The CBO has surely been missing a rising amount of unseen income of middle-class taxpayers, but (contrary to Thoma) that is not our main point. Our main point is that this causes them to hugely exaggerate the level and trend of average incomes among the top 1%. That, in turn, is due to the untenable way by which they allocate corporate profits — not capital income — by income group.

Thoma says, “The main thing to notice is how Reynolds uses misleading statistics in an attempt to support his case.

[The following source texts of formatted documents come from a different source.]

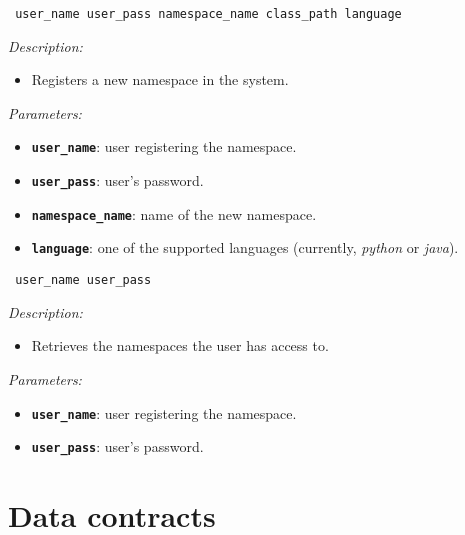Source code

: \begin{dBox}
\texttt{ \newline user\_name user\_pass namespace\_name class\_path language}
\LINE

{\it Description:}

\begin{itemize}
    \item Registers a new namespace in the system.
\end{itemize}

{\it Parameters:}

\begin{itemize}
    \item \texttt{\bfseries user\_name}: user registering the namespace.
    \item \texttt{\bfseries user\_pass}: user's password.
    \item \texttt{\bfseries namespace\_name}: name of the new namespace.
    \item \texttt{\bfseries language}: one of the supported languages (currently, \textit{python} or \textit{java}).
\end{itemize}
 
\end{dBox}


\begin{dBox}
\texttt{ \newline user\_name user\_pass}
\LINE

{\it Description:}

\begin{itemize}
    \item Retrieves the namespaces the user has access to.
\end{itemize}

{\it Parameters:}

\begin{itemize}
    \item \texttt{\bfseries user\_name}: user registering the namespace.
    \item \texttt{\bfseries user\_pass}: user's password.
\end{itemize}
 
\end{dBox}


\section{Data contracts}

Saying, as he does, that ‘The CBO added 39% of corporate profits to top 1% incomes in 1989 and 59% in 2004, thus fabricating a wholly artificial increase in the top 1 percent’s share’ implies that all of the increase represents a misallocation when that’s not the case at all. It is the change from 39% to 59% relative to the change in asset holding across groups that matters.” That comment is nearly indecipherable, but let’s try. The CBO infers that the top 1 percent now holds 59% of assets which, by definition, must mean “relative to … asset holding across groups.” That’s what 59% means. In reality, the 59% figure is derived from the top 1 percent’s observed share of taxable capital income, since the CBO has no estimates of asset holdings (much less nontaxable asset holdings) and chooses not to use the Fed’s. Unlike Thoma, the CBO certainly does not confuse corporate profits with personal income from dividends, capital gains, interest and rent. The CBO uses personal income from dividends, capital gains and rent as a proxy for asset ownership in general. The point of the Reynolds-Henderson article is to show that this procedure does not result in a credible approximation of the top 1 percent’s share of wealth, and to explain why.

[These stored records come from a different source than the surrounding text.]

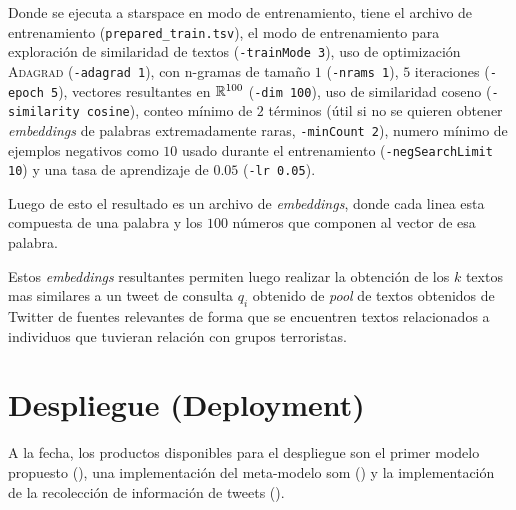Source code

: Donde se ejecuta a \gls{starspace} en modo de entrenamiento, tiene el archivo de entrenamiento (\texttt{prepared\_train.tsv}), el modo de entrenamiento para exploración de similaridad de textos (\texttt{-trainMode 3}), uso de optimización \textsc{Adagrad} (\texttt{-adagrad 1}), con n-gramas de tamaño $1$ (\texttt{-nrams 1}), $5$ iteraciones (\texttt{-epoch 5}), vectores resultantes en $\mathbb{R}^{100}$ (\texttt{-dim 100}), uso de similaridad coseno (\texttt{-similarity cosine}), conteo mínimo de $2$ términos (útil si no se quieren obtener \emph{embeddings} de palabras extremadamente raras, \texttt{-minCount 2}), numero mínimo de ejemplos negativos como $10$ usado durante el entrenamiento (\texttt{-negSearchLimit 10}) y una tasa de aprendizaje de $0.05$ (\texttt{-lr 0.05}).

Luego de esto el resultado es un archivo de \emph{embeddings}, donde cada linea esta compuesta de una palabra y los $100$ números que componen al vector de esa palabra.

Estos \emph{embeddings} resultantes permiten luego realizar la obtención de los $k$ textos mas similares a un tweet de consulta $q_i$ obtenido de \emph{pool} de textos obtenidos de Twitter de fuentes relevantes de forma que se encuentren textos relacionados a individuos que tuvieran relación con grupos terroristas.


\section{Despliegue (Deployment)}
A la fecha, los productos disponibles para el despliegue son el primer modelo propuesto (), una implementación del meta-modelo \gls{som} () y la implementación de la recolección de información de tweets ().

Thoma’s latest post says no single measure is perfect, which is why I have presented a wide variety of measures of inequality of disposable income, consumption, wage and wealth and also discussed some of the data problems (such as the data breaks of 1986 and 1993). I also discuss some problems with Gini coefficients in pages 14-20 of my book, which displays real income data by quintile (from Census and CBO) rather than relying on summary measures.

Thoma claims increased inequality of something (income?) since 1988 “has been documented elsewhere in many different ways,” but I have explained why the outside sources he previously mentioned (notably, Ben Bernanke) were mistaken. Thoma even claims “there’s overwhelming evidence,” but never explained what it is or where it is. He thinks the government has underestimated the profit share of national income. But I noted that a low profit share has normally been associated with nasty recessions like 1982, not with prosperous periods like the 1960s. The share going to the top 1% has also fallen in every recession since 1920, according to Piketty and Saez, but that certainly does not demonstrate that recessions must be good for workers because they “reduce inequality.”